Ciliary and extraciliary gpr161 pools repress hedgehog signaling in a tissue-specific manner

Sun Hee Hwang; Bandarigoda N. Somatilaka; Kevin White; Saikat Mukhopadhyay

doi:10.7554/ELIFE.67121

Ciliary and extraciliary gpr161 pools repress hedgehog signaling in a tissue-specific manner

Sun Hee Hwang, Bandarigoda N. Somatilaka, Kevin White, Saikat Mukhopadhyay

Research output: Contribution to journal › Article › peer-review

14 Scopus citations

Abstract

The role of compartmentalized signaling in primary cilia during tissue morphogenesis is not well understood. The cilia-localized G-protein-coupled receptor—Gpr161 represses hedgehog pathway via cAMP signaling. We engineered a knock-in at Gpr161 locus in mice to generate a variant (Gpr161^mut1), which was ciliary localization defective but cAMP signaling competent. Tissue phenotypes from hedgehog signaling depend on downstream bifunctional Gli transcriptional factors functioning as activators/repressors.
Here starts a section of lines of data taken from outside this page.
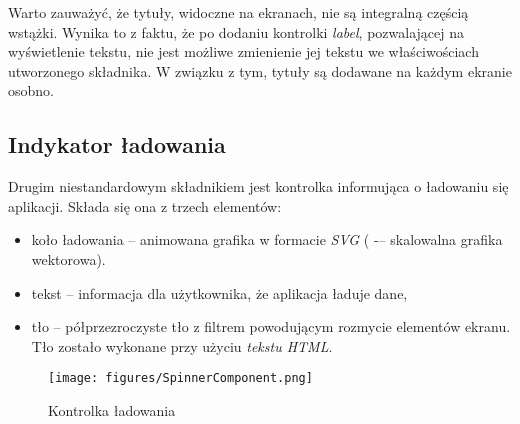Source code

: Warto zauważyć, że tytuły, widoczne na ekranach, nie są integralną częścią wstążki. Wynika to z faktu, że po dodaniu kontrolki \emph{label}, pozwalającej na wyświetlenie tekstu, nie jest możliwe zmienienie jej tekstu we właściwościach utworzonego składnika. W związku z tym, tytuły są dodawane na każdym ekranie osobno.


\subsection{Indykator ładowania}
Drugim niestandardowym składnikiem jest kontrolka informująca o ładowaniu się aplikacji. Składa się ona z trzech elementów:
\begin{itemize}
    \item koło ładowania -- animowana grafika w formacie \emph{SVG} ( -– skalowalna grafika wektorowa).
    \item tekst -- informacja dla użytkownika, że aplikacja ładuje dane,
    \item tło -- półprzezroczyste tło z filtrem powodującym rozmycie elementów ekranu. Tło zostało wykonane przy użyciu \emph{tekstu HTML}.
\end{itemize}

\begin{figure}[H]
    \centering
    \texttt{[image: figures/SpinnerComponent.png]}
    \caption{Kontrolka ładowania}
    \label{fig:spinnercomponent}
\end{figure}

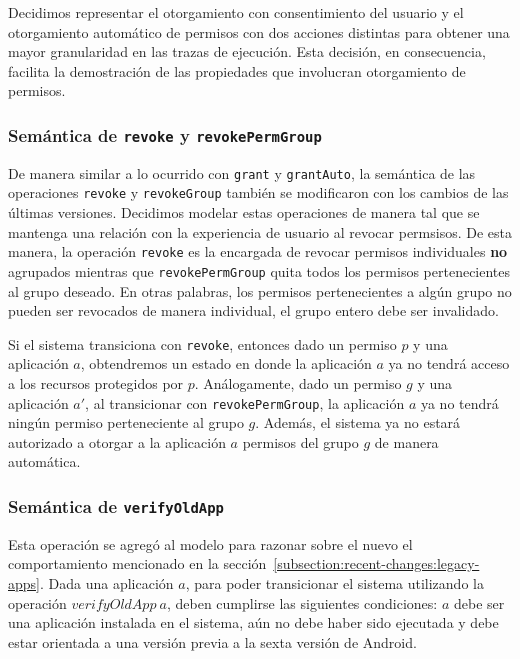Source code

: Decidimos representar el otorgamiento con consentimiento del usuario y el otorgamiento automático de
permisos con dos acciones distintas para obtener una mayor granularidad en las trazas de ejecución.
Esta decisión, en consecuencia, facilita la demostración de las propiedades que involucran
otorgamiento de permisos.

\subsubsection{Semántica de \texttt{revoke} y \texttt{revokePermGroup}}

De manera similar a lo ocurrido con \texttt{grant} y \texttt{grantAuto}, la semántica de las
operaciones  \texttt{revoke} y \texttt{revokeGroup} también se modificaron con los cambios de las
últimas versiones. Decidimos modelar estas operaciones de manera tal que se mantenga una relación
con la experiencia de usuario al revocar permsisos. De esta manera, la operación \texttt{revoke} es
la encargada de revocar permisos individuales \textbf{no} agrupados mientras que
\texttt{revokePermGroup} quita todos los permisos pertenecientes al grupo deseado. En otras
palabras, los permisos pertenecientes a algún grupo no pueden ser revocados de manera individual, el
grupo entero debe ser invalidado.

Si el sistema transiciona con \texttt{revoke}, entonces dado un permiso $p$ y una aplicación $a$,
obtendremos un estado en donde la aplicación $a$ ya no tendrá acceso a los recursos protegidos por
$p$. Análogamente, dado un permiso $g$ y una aplicación $a'$, al transicionar con
\texttt{revokePermGroup}, la aplicación $a$ ya no tendrá ningún permiso perteneciente al grupo $g$.
Además, el sistema ya no estará autorizado a otorgar a la aplicación $a$ permisos del grupo $g$ de
manera automática.


\subsubsection{Semántica de \texttt{verifyOldApp}}

Esta operación se agregó al modelo para razonar sobre el nuevo el comportamiento mencionado en la
sección~\ref{subsection:recent-changes:legacy-apps}. Dada una aplicación $a$, para poder
transicionar el sistema utilizando la operación $verifyOldApp\ a$, deben cumplirse las siguientes
condiciones: $a$ debe ser una aplicación instalada en el sistema, aún no debe haber sido ejecutada y
debe estar orientada a una versión previa a la sexta versión de Android.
Compared to knockout (ko), Gpr161^mut1/ko had delayed embryonic lethality, moderately increased hedgehog targets and partially down-regulated Gli3-repressor. Unlike ko, the Gpr161^mut1/ko neural tube did not show Gli2-activator-dependent expansion of ventral-most progenitors. Instead, the intermediate neural tube showed progenitor expansion that depends on loss of Gli3-repressor. Increased extraciliary receptor (Gpr161^mut1/mut1) prevented ventralization. Morphogenesis in limb buds and midface requires Gli-repressor; these tissues in Gpr161^mut1/mut1 manifested hedgehog hyperactivation phenotypes—polydactyly and midfacial widening. Thus, ciliary and extraciliary Gpr161 pools likely establish tissue-specific Gli-repressor thresholds in determining morpho-phenotypic outcomes.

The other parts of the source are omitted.